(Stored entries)
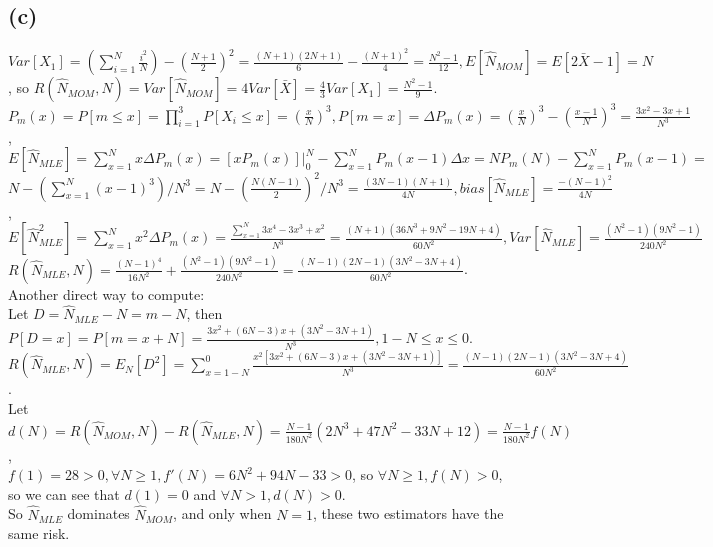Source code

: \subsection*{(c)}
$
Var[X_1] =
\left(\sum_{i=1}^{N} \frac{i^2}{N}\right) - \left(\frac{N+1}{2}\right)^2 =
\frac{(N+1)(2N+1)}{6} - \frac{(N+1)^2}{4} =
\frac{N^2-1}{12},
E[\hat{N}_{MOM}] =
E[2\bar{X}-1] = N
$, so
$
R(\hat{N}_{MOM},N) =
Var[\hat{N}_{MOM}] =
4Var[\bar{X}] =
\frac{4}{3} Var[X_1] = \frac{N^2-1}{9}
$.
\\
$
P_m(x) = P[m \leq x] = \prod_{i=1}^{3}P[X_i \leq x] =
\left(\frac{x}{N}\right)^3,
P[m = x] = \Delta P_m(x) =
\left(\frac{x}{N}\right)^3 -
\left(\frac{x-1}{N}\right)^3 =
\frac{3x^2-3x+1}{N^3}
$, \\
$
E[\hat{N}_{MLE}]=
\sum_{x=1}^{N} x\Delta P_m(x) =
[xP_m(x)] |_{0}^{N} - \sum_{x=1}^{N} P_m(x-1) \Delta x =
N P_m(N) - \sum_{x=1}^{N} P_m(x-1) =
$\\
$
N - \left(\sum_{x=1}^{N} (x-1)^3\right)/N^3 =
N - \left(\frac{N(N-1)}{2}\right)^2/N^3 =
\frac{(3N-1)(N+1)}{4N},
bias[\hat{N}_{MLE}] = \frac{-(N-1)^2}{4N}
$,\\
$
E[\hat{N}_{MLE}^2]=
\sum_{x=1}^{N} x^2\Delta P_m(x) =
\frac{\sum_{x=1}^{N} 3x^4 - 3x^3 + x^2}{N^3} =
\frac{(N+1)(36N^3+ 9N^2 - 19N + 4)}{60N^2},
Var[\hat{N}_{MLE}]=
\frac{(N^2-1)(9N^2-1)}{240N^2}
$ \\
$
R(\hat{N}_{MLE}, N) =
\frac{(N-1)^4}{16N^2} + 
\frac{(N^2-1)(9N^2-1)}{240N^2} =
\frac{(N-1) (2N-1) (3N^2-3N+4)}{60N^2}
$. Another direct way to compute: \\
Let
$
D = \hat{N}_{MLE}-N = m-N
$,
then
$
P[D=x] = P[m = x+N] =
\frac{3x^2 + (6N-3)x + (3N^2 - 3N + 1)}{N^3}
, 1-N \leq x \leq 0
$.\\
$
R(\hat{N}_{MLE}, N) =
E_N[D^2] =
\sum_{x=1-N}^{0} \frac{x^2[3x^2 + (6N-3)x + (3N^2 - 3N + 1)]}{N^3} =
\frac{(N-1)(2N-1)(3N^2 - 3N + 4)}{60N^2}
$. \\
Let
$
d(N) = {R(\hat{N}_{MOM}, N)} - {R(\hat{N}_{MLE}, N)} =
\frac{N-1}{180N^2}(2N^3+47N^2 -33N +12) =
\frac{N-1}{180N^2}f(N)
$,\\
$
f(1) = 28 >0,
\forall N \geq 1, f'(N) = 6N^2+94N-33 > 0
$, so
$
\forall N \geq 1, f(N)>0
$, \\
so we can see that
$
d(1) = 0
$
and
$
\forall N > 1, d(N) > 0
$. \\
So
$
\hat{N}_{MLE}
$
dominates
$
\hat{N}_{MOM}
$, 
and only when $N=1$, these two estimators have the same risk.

◆ **What is required**: The answer must match the entries above line for line, with the pictures dropped.

◆ **Task response**:
Source code

: \subsection*{(c)}
$
Var[X_1] =
\left(\sum_{i=1}^{N} \frac{i^2}{N}\right) - \left(\frac{N+1}{2}\right)^2 =
\frac{(N+1)(2N+1)}{6} - \frac{(N+1)^2}{4} =
\frac{N^2-1}{12},
E[\hat{N}_{MOM}] =
E[2\bar{X}-1] = N
$, so
$
R(\hat{N}_{MOM},N) =
Var[\hat{N}_{MOM}] =
4Var[\bar{X}] =
\frac{4}{3} Var[X_1] = \frac{N^2-1}{9}
$.
\\
$
P_m(x) = P[m \leq x] = \prod_{i=1}^{3}P[X_i \leq x] =
\left(\frac{x}{N}\right)^3,
P[m = x] = \Delta P_m(x) =
\left(\frac{x}{N}\right)^3 -
\left(\frac{x-1}{N}\right)^3 =
\frac{3x^2-3x+1}{N^3}
$, \\
$
E[\hat{N}_{MLE}]=
\sum_{x=1}^{N} x\Delta P_m(x) =
[xP_m(x)] |_{0}^{N} - \sum_{x=1}^{N} P_m(x-1) \Delta x =
N P_m(N) - \sum_{x=1}^{N} P_m(x-1) =
$\\
$
N - \left(\sum_{x=1}^{N} (x-1)^3\right)/N^3 =
N - \left(\frac{N(N-1)}{2}\right)^2/N^3 =
\frac{(3N-1)(N+1)}{4N},
bias[\hat{N}_{MLE}] = \frac{-(N-1)^2}{4N}
$,\\
$
E[\hat{N}_{MLE}^2]=
\sum_{x=1}^{N} x^2\Delta P_m(x) =
\frac{\sum_{x=1}^{N} 3x^4 - 3x^3 + x^2}{N^3} =
\frac{(N+1)(36N^3+ 9N^2 - 19N + 4)}{60N^2},
Var[\hat{N}_{MLE}]=
\frac{(N^2-1)(9N^2-1)}{240N^2}
$ \\
$
R(\hat{N}_{MLE}, N) =
\frac{(N-1)^4}{16N^2} + 
\frac{(N^2-1)(9N^2-1)}{240N^2} =
\frac{(N-1) (2N-1) (3N^2-3N+4)}{60N^2}
$. Another direct way to compute: \\
Let
$
D = \hat{N}_{MLE}-N = m-N
$,
then
$
P[D=x] = P[m = x+N] =
\frac{3x^2 + (6N-3)x + (3N^2 - 3N + 1)}{N^3}
, 1-N \leq x \leq 0
$.\\
$
R(\hat{N}_{MLE}, N) =
E_N[D^2] =
\sum_{x=1-N}^{0} \frac{x^2[3x^2 + (6N-3)x + (3N^2 - 3N + 1)]}{N^3} =
\frac{(N-1)(2N-1)(3N^2 - 3N + 4)}{60N^2}
$. \\
Let
$
d(N) = {R(\hat{N}_{MOM}, N)} - {R(\hat{N}_{MLE}, N)} =
\frac{N-1}{180N^2}(2N^3+47N^2 -33N +12) =
\frac{N-1}{180N^2}f(N)
$,\\
$
f(1) = 28 >0,
\forall N \geq 1, f'(N) = 6N^2+94N-33 > 0
$, so
$
\forall N \geq 1, f(N)>0
$, \\
so we can see that
$
d(1) = 0
$
and
$
\forall N > 1, d(N) > 0
$. \\
So
$
\hat{N}_{MLE}
$
dominates
$
\hat{N}_{MOM}
$, 
and only when $N=1$, these two estimators have the same risk.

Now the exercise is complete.